Saved entries =>

BEGIN

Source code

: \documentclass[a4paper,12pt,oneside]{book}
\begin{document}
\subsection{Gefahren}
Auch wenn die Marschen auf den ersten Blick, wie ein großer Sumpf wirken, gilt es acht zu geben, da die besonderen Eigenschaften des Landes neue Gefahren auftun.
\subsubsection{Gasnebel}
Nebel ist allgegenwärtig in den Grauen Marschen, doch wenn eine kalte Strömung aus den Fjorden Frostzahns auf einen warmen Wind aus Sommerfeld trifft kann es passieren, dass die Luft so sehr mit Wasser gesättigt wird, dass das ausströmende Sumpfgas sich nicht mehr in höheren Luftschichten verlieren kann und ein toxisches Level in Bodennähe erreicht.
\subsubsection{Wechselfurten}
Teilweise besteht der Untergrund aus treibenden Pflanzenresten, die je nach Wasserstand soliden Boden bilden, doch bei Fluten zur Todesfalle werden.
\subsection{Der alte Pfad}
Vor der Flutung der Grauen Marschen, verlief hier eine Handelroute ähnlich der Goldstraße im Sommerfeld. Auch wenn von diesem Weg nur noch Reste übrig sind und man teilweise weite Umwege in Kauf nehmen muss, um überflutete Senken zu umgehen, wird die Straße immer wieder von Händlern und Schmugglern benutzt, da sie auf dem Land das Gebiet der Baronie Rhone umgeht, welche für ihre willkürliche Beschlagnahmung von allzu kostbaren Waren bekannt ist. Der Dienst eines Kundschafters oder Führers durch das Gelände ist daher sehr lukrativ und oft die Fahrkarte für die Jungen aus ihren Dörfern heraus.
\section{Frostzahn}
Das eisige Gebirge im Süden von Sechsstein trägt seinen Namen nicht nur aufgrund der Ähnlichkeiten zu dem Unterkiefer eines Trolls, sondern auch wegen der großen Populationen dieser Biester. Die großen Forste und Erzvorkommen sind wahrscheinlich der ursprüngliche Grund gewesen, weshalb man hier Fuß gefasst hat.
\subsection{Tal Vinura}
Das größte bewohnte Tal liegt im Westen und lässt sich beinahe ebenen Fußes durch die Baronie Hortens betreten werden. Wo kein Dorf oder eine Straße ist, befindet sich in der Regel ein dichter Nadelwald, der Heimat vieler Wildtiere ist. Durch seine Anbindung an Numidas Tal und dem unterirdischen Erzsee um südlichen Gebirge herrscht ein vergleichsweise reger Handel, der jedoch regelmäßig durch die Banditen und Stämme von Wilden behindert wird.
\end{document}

END

Exercise => Reproduce all of the entries word for word.

Answer to this exercise =>
Source code

: \documentclass[a4paper,12pt,oneside]{book}
\begin{document}
\subsection{Gefahren}
Auch wenn die Marschen auf den ersten Blick, wie ein großer Sumpf wirken, gilt es acht zu geben, da die besonderen Eigenschaften des Landes neue Gefahren auftun.
\subsubsection{Gasnebel}
Nebel ist allgegenwärtig in den Grauen Marschen, doch wenn eine kalte Strömung aus den Fjorden Frostzahns auf einen warmen Wind aus Sommerfeld trifft kann es passieren, dass die Luft so sehr mit Wasser gesättigt wird, dass das ausströmende Sumpfgas sich nicht mehr in höheren Luftschichten verlieren kann und ein toxisches Level in Bodennähe erreicht.
\subsubsection{Wechselfurten}
Teilweise besteht der Untergrund aus treibenden Pflanzenresten, die je nach Wasserstand soliden Boden bilden, doch bei Fluten zur Todesfalle werden.
\subsection{Der alte Pfad}
Vor der Flutung der Grauen Marschen, verlief hier eine Handelroute ähnlich der Goldstraße im Sommerfeld. Auch wenn von diesem Weg nur noch Reste übrig sind und man teilweise weite Umwege in Kauf nehmen muss, um überflutete Senken zu umgehen, wird die Straße immer wieder von Händlern und Schmugglern benutzt, da sie auf dem Land das Gebiet der Baronie Rhone umgeht, welche für ihre willkürliche Beschlagnahmung von allzu kostbaren Waren bekannt ist. Der Dienst eines Kundschafters oder Führers durch das Gelände ist daher sehr lukrativ und oft die Fahrkarte für die Jungen aus ihren Dörfern heraus.
\section{Frostzahn}
Das eisige Gebirge im Süden von Sechsstein trägt seinen Namen nicht nur aufgrund der Ähnlichkeiten zu dem Unterkiefer eines Trolls, sondern auch wegen der großen Populationen dieser Biester. Die großen Forste und Erzvorkommen sind wahrscheinlich der ursprüngliche Grund gewesen, weshalb man hier Fuß gefasst hat.
\subsection{Tal Vinura}
Das größte bewohnte Tal liegt im Westen und lässt sich beinahe ebenen Fußes durch die Baronie Hortens betreten werden. Wo kein Dorf oder eine Straße ist, befindet sich in der Regel ein dichter Nadelwald, der Heimat vieler Wildtiere ist. Durch seine Anbindung an Numidas Tal und dem unterirdischen Erzsee um südlichen Gebirge herrscht ein vergleichsweise reger Handel, der jedoch regelmäßig durch die Banditen und Stämme von Wilden behindert wird.
\end{document}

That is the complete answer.